Perché, però, e in che modo è accaduto che proprio
a Lecce, a Taviano in particolare, esista una realtà "altra",
"diversa" (ma, questa volta, migliore) da quella comune da
noi imperante (negativa)?
La risposta ci pare si possa coglierla esaurientemente nelle parole
dell'amico congressista di Milano, Mario V. Bernardi, inviato speciale
del "Messaggero Orobico", che scrive nel numero di maggio
di questo periodico: "Il XVI Congresso Nazionale Fidas di Taviano
può considerarsi un vittorioso traguardo per i contenuti illustrati
e dibattuti come per l'impronta giovanile che è scaturita proprio
per merito dei dirigenti e Donatori del Salento, i quali hanno preso
impegno di catalizzare nel meridione quello spirito di socialità
e di altruismo che è la base dei postulati di ogni Associazione
donatori di sangue aderente alla FIDAS.". Dunque, i giovani. Essi,
con il loro entusiasmo, con la chiarezza e semplicità di vedute,
con lo spirito di generosità e abnegazione che li anima, con
il bisogno quasi fisiologico di giustizia sociale, rappresentano la
base di ogni Associazione di donatori volontari e ne facilitano enormemente
l'organizzazione e la forza.
Anche di questo l'Associazione Leccese Donatori Volontari Sangue è
riuscita a dare una molto chiara immagine al XVI Congresso Nazionale
Fidas, se l'amico Bernardi continua a scrivere nel suo servizio: "No,
quindi, ai sistemi monopolistici e corporativi tendenti alla mercificazione
del sangue e dei suoi derivati (il settentrione purtroppo è ancora
afflitto da tale piaga purulenta che scava in profondità), ma
la responsabile disponibilità delle libere Associazioni autonome
nei confronti degli Enti Ospedalieri e dei loro Centri Trasfusionali
per collaborare sulla strada del proselitismo e dell'acquisizione generosa
dei consensi per l'aiuto disinteressato ai malati e ai bisognosi".

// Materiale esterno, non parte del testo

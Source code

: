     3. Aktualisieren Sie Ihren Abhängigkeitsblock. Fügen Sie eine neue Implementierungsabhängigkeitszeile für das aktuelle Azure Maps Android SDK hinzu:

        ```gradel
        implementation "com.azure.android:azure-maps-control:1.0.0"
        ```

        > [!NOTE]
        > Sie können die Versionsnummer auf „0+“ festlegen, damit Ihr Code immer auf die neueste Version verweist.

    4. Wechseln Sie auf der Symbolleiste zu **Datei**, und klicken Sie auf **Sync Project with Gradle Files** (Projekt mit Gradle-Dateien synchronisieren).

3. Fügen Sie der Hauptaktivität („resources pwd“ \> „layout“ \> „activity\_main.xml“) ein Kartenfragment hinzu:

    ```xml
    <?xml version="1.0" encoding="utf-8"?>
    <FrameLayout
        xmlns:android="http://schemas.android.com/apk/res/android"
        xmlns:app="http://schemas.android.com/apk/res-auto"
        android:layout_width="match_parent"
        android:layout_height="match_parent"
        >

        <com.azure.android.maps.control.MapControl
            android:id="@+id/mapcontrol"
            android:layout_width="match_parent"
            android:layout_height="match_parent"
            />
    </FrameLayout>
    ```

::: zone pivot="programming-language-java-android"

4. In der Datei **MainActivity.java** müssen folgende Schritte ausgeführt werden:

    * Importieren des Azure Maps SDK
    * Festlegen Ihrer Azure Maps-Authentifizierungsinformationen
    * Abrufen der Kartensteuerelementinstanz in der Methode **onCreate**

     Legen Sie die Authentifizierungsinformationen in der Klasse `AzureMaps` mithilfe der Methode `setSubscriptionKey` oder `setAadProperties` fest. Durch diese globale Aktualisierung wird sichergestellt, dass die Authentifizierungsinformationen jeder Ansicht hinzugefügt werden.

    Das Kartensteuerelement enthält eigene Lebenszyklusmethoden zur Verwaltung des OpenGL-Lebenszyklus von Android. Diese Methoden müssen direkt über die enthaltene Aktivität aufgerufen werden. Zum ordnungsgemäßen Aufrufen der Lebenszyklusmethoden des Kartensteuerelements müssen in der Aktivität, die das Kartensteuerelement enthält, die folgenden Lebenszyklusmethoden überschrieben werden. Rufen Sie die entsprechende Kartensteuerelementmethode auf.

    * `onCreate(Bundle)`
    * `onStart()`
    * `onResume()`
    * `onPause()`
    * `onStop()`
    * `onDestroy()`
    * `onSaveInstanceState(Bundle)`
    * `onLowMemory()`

Ma tutto questo non è sufficiente. Occorre una ben strutturata
e programmata propaganda che, come sostiene il prof. De Stasio, "deve
partire dagli Enti trasfusionisti e svolgersi nel mondo della scuola,
della cultura, del lavoro, ovunque vi sia la possibilità di parlare
di questo grave problema sociale". Ma quale efficace contributo
a tale propaganda si può aspettare, quando persino a livello
di ministeri dello Stato, mentre si elencano le benemerenze dell'unica
(sic!) Associazione che opera per la donazione del sangue, l'Avis, si
ignora l'esistenza della Fidas, che raccoglie più di 180.000
donatori volontari, di sangue.
Il problema della propaganda rientra nelle questioni più importanti
per la Fidas e al XVI Congresso Nazionale esso è stato ampiamente
dibattuto e si é concluso di portarlo davanti agli organi competenti
per l'inserimento delle attività promozionali della donazione
del sangue nei programmi degli organi di stampa e radiotelevisivi nazionali.
Ma è stato detto e ribadito che la migliore delle propagande
rimane sempre quella di donare il sangue; e noi contiamo soprattutto
su questo tipo di propaganda e lottiamo per affermare la validità
di questo tipo di propaganda. Lottiamo, giacché non siamo liberi
di donare il sangue. Ché questo è il risultato degli ottusi
rifiuti dei medici di più di un Ospedale della nostra Regione
ad accertare flaconi di sangue, pretendendo i donatori in persona (che
non sempre sono disposti a fare centinaia e centinaia di chilometri
a questo scopo) e contribuendo ad aggravare la già precaria situazione
di un paziente e dei suoi famigliari da una parte, e favorendo l'inqualificabile
commercio del sangue umano, dall'altra; e non prendiamo in considerazione
quella serie di concatenati danni economici per la famiglia e la collettività
che ne derivano. Le uniche iniziative delle autorità competenti
atte a migliorare le condizioni della donazione di sangue sono state
di far aumentare i Centri Trasfusionali nella nostra Regione, ma è
"abbondantemente dimostrato che una proliferazione di Centri Trasfusionali
è assolutamente antieconomica e non riesce a garantire un servizio
migliore" (De Stasio-Fonseca). Che non abbiano poi ragione gli
amici del Nord a trattarci come degli inferiori, come dei sottosviluppati?